#### RECORDS FOR THIS EXERCISE:

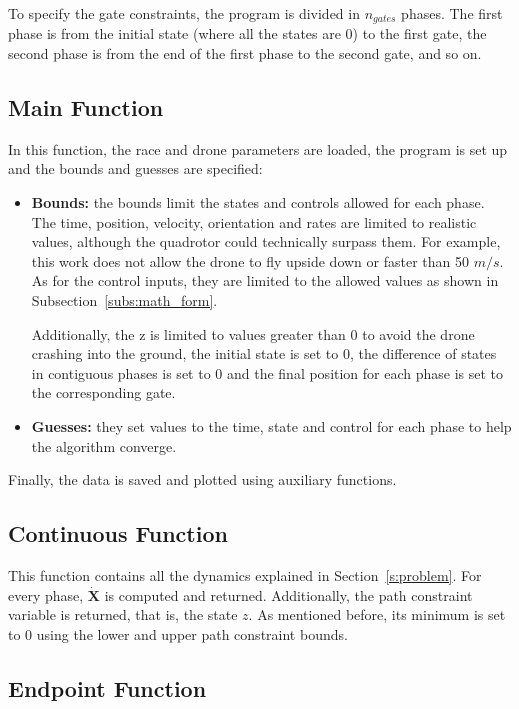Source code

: \documentclass[letterpaper, 10 pt, conference]{ieeeconf}  %
\begin{document}
To specify the gate constraints, the program is divided in $n_{gates}$ phases. The first phase is from the initial state (where all the states are 0) to the first gate, the second phase is from the end of the first phase to the second gate, and so on.

\subsection{Main Function}
In this function, the race and drone parameters are loaded, the program is set up and the bounds and guesses are specified:
\begin{itemize}
	\item \textbf{Bounds:} the bounds limit the states and controls allowed for each phase. The time, position, velocity, orientation and rates are limited to realistic values, although the quadrotor could technically surpass them. For example, this work does not allow the drone to fly upside down or faster than 50 $m/s$. As for the control inputs, they are limited to the allowed values as shown in Subsection~\ref{subs:math_form}.
	
	Additionally, the z is limited to values greater than 0 to avoid the drone crashing into the ground, the initial state is set to 0, the difference of states in contiguous phases is set to 0 and the final position for each phase is set to the corresponding gate.
	\item \textbf{Guesses:} they set values to the time, state and control for each phase to help the algorithm converge.
\end{itemize}

Finally, the data is saved and plotted using auxiliary functions.

\subsection{Continuous Function}

This function contains all the dynamics explained in Section~\ref{s:problem}. For every phase, $\bm{\dot{X}}$ is computed and returned. Additionally, the path constraint variable is returned, that is, the state $z$. As mentioned before, its minimum is set to 0 using the lower and upper path constraint bounds.

\subsection{Endpoint Function}
\end{document}
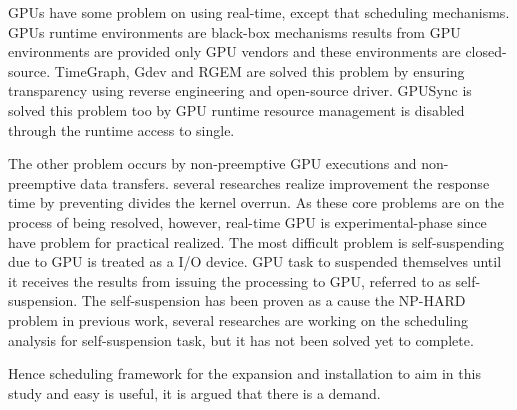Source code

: GPUs have some problem on using real-time, except that scheduling mechanisms.
GPUs runtime environments are black-box mechanisms results from GPU environments are provided only GPU vendors and these environments are closed-source.
TimeGraph, Gdev and RGEM are solved this problem by ensuring transparency using reverse engineering and open-source driver.
GPUSync is solved this problem too by GPU runtime resource management is disabled through the runtime access to single.

The other problem occurs by non-preemptive GPU executions and non-preemptive data transfers.
several researches\cite{basaran:preemptive,sparc} realize improvement  the response time by preventing divides the kernel overrun.
As these core problems are on the process of being resolved, however, real-time GPU is experimental-phase since have problem for practical realized.
The most difficult problem is self-suspending due to GPU is treated as a I/O device.
GPU task to suspended themselves until it receives the results from issuing the processing to GPU, referred to as self-suspension.
The self-suspension has been proven as a cause the NP-HARD problem in previous work\cite{self-sus:1,self-sus:2},
several researches\cite{chattopadhyay2014limited, kim2013segment} are working on the scheduling analysis for self-suspension task, but it has not been solved yet to complete.

Hence scheduling framework for the expansion and installation to aim in this study and easy is useful,
it is argued that there is a demand.

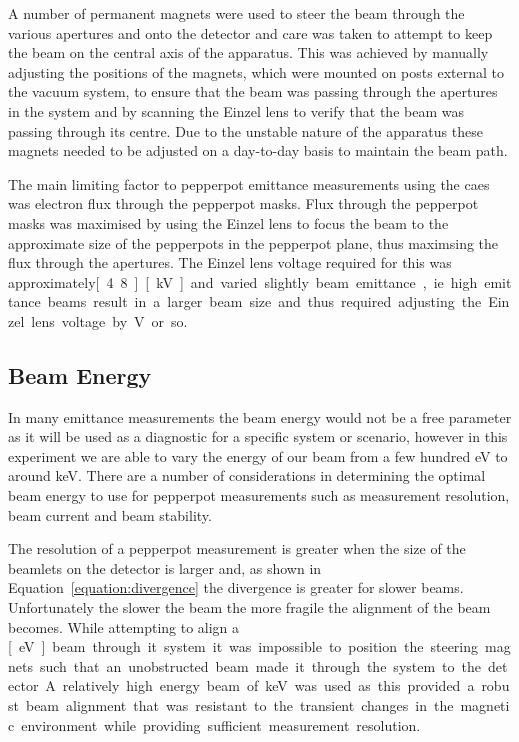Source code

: A number of permanent magnets were used to steer the beam through the various apertures and onto the detector and care was taken to attempt to keep the beam on the central axis of the apparatus.
This was achieved by manually adjusting the positions of the magnets, which were mounted on posts external to the vacuum system, to ensure that the beam was passing through the apertures in the system and by scanning the Einzel lens to verify that the beam was passing through its centre.
Due to the unstable nature of the apparatus these magnets needed to be adjusted on a day-to-day basis to maintain the beam path.

The main limiting factor to pepperpot emittance measurements using the \gls{caes} was electron flux through the pepperpot masks.
Flux through the pepperpot masks was maximised by using the Einzel lens to focus the beam to the approximate size of the pepperpots in the pepperpot plane, thus maximsing the flux through the apertures.
The Einzel lens voltage required for this was approximately\unit[4.8][kV] and varied slightly beam emittance, ie. high emittance beams result in a larger beam size and thus required adjusting the Einzel lens voltage by \unit[100]{V} or so.

\subsection{Beam Energy}
In many emittance measurements the beam energy would not be a free parameter as it will be used as a diagnostic for a specific system or scenario, however in this experiment we are able to vary the energy of our beam from a few hundred eV to around \unit[10]{keV}.
There are a number of considerations in determining the optimal beam energy to use for pepperpot measurements such as measurement resolution, beam current and beam stability.

The resolution of a pepperpot measurement is greater when the size of the beamlets on the detector is larger and, as shown in Equation~\ref{equation:divergence} the divergence is greater for slower beams.
Unfortunately the slower the beam the more fragile the alignment of the beam becomes.
While attempting to align a \unit[500][eV] beam through it system it was impossible to position the steering magnets such that an unobstructed beam made it through the system to the detector.

A relatively high energy beam of \unit[8]{keV} was used as this provided a robust beam alignment that was resistant to the transient changes in the magnetic environment while providing sufficient measurement resolution.

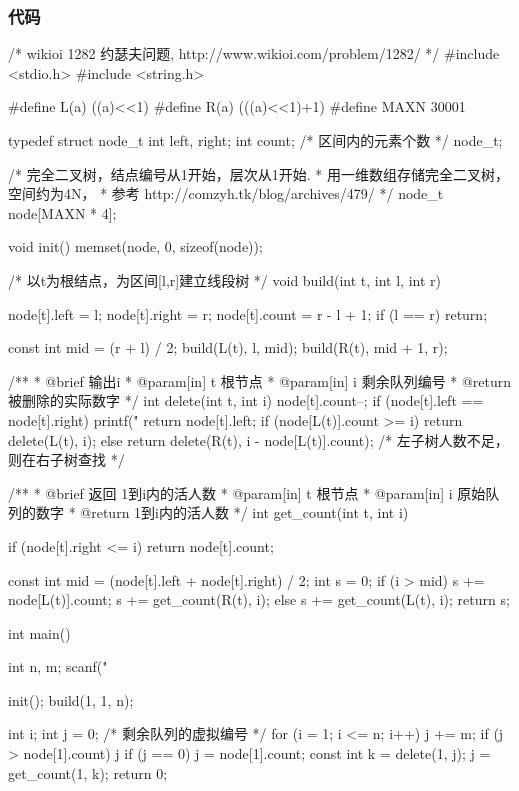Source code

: \subsubsection{代码}
\begin{Codex}[label=josephus_problem.c]
/* wikioi 1282 约瑟夫问题, http://www.wikioi.com/problem/1282/ */
#include <stdio.h>
#include <string.h>

#define L(a) ((a)<<1)
#define R(a) (((a)<<1)+1)
#define MAXN 30001

typedef struct node_t {
    int left, right;
    int count; /* 区间内的元素个数 */
} node_t;

/* 完全二叉树，结点编号从1开始，层次从1开始.
 * 用一维数组存储完全二叉树，空间约为4N，
 * 参考 http://comzyh.tk/blog/archives/479/
 */
node_t node[MAXN * 4];

void init() {
    memset(node, 0, sizeof(node));
}

/* 以t为根结点，为区间[l,r]建立线段树 */
void build(int t, int l, int r) {
    node[t].left = l;
    node[t].right = r;
    node[t].count = r - l + 1;
    if (l == r) return;

    const int mid = (r + l) / 2;
    build(L(t), l, mid);
    build(R(t), mid + 1, r);
}

/**
 * @brief 输出i
 * @param[in] t 根节点
 * @param[in] i 剩余队列编号
 * @return 被删除的实际数字
 */
int delete(int t, int i) {
    node[t].count--;
    if (node[t].left == node[t].right) {
        printf("%
        return node[t].left;
    }
    if (node[L(t)].count >= i) return delete(L(t), i);
    else return delete(R(t), i - node[L(t)].count); /* 左子树人数不足，则在右子树查找 */
}

/**
 * @brief 返回 1到i内的活人数
 * @param[in] t 根节点
 * @param[in] i 原始队列的数字
 * @return 1到i内的活人数
 */
int get_count(int t, int i) {
    if (node[t].right <= i) return node[t].count;

    const int mid = (node[t].left + node[t].right) / 2;
    int s = 0;
    if (i > mid) {
        s += node[L(t)].count;
        s += get_count(R(t), i);
    } else
        s += get_count(L(t), i);
    return s;
}

int main() {
    int n, m;
    scanf("%

    init();
    build(1, 1, n);

    int i;
    int j = 0; /* 剩余队列的虚拟编号 */
    for (i = 1; i <= n; i++) {
        j += m;
        if (j > node[1].count)
            j %
        if (j == 0) j = node[1].count;
        const int k = delete(1, j);
        j = get_count(1, k);
    }
    return 0;
}
\end{Codex}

#### THE TASK:
Scan the records above and report every line with the string "several".

#### ANSWER AREA:
several researches\cite{basaran:preemptive,sparc} realize improvement  the response time by preventing divides the kernel overrun.
several researches\cite{chattopadhyay2014limited, kim2013segment} are working on the scheduling analysis for self-suspension task, but it has not been solved yet to complete.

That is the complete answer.